→ **TASK DESCRIPTION**
All of the data should be output character for character, except the pictures.

Pictures paired with source code:
***
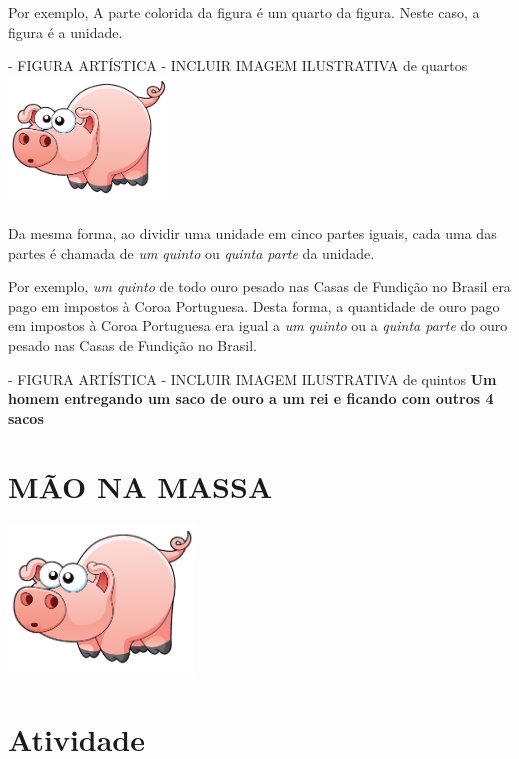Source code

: \documentclass[a4,12pt]{book}
\begin{document}
Por exemplo,
A parte colorida da figura é um quarto da figura. Neste caso, a figura é a unidade.


\begin{imagem*}[breakable]{}{}   - FIGURA ARTÍSTICA - INCLUIR IMAGEM ILUSTRATIVA de quartos
    \includegraphics[width=120pt, keepaspectratio]{pig}
   \end{imagem*}

Da mesma forma, ao dividir uma unidade em cinco partes iguais, cada uma das partes é chamada de {\it um quinto} ou {\it quinta parte} da unidade.

Por exemplo,
{\it um quinto} de todo ouro pesado nas Casas de Fundição no Brasil era pago em impostos à Coroa Portuguesa. Desta forma, a quantidade de ouro pago em impostos à Coroa Portuguesa era igual a {\it um quinto} ou a {\it quinta parte} do ouro pesado nas Casas de Fundição no Brasil.

\begin{imagem*}[breakable]{}{}   - FIGURA ARTÍSTICA - INCLUIR IMAGEM ILUSTRATIVA de quintos
  {\bf Um homem entregando um saco de ouro a um rei e ficando com outros 4 sacos}
\end{imagem*}









\section*{ MÃO NA MASSA }


\includegraphics[width=\textwidth,height=4cm, keepaspectratio]{pig}
\section{Atividade}
\end{document}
***
→ **RESPONSE BELOW**
Source code

: \documentclass[a4,12pt]{book}
\begin{document}
Por exemplo,
A parte colorida da figura é um quarto da figura. Neste caso, a figura é a unidade.


\begin{imagem*}[breakable]{}{}   - FIGURA ARTÍSTICA - INCLUIR IMAGEM ILUSTRATIVA de quartos
    \includegraphics[width=120pt, keepaspectratio]{pig}
   \end{imagem*}

Da mesma forma, ao dividir uma unidade em cinco partes iguais, cada uma das partes é chamada de {\it um quinto} ou {\it quinta parte} da unidade.

Por exemplo,
{\it um quinto} de todo ouro pesado nas Casas de Fundição no Brasil era pago em impostos à Coroa Portuguesa. Desta forma, a quantidade de ouro pago em impostos à Coroa Portuguesa era igual a {\it um quinto} ou a {\it quinta parte} do ouro pesado nas Casas de Fundição no Brasil.

\begin{imagem*}[breakable]{}{}   - FIGURA ARTÍSTICA - INCLUIR IMAGEM ILUSTRATIVA de quintos
  {\bf Um homem entregando um saco de ouro a um rei e ficando com outros 4 sacos}
\end{imagem*}









\section*{ MÃO NA MASSA }


\includegraphics[width=\textwidth,height=4cm, keepaspectratio]{pig}
\section{Atividade}
\end{document}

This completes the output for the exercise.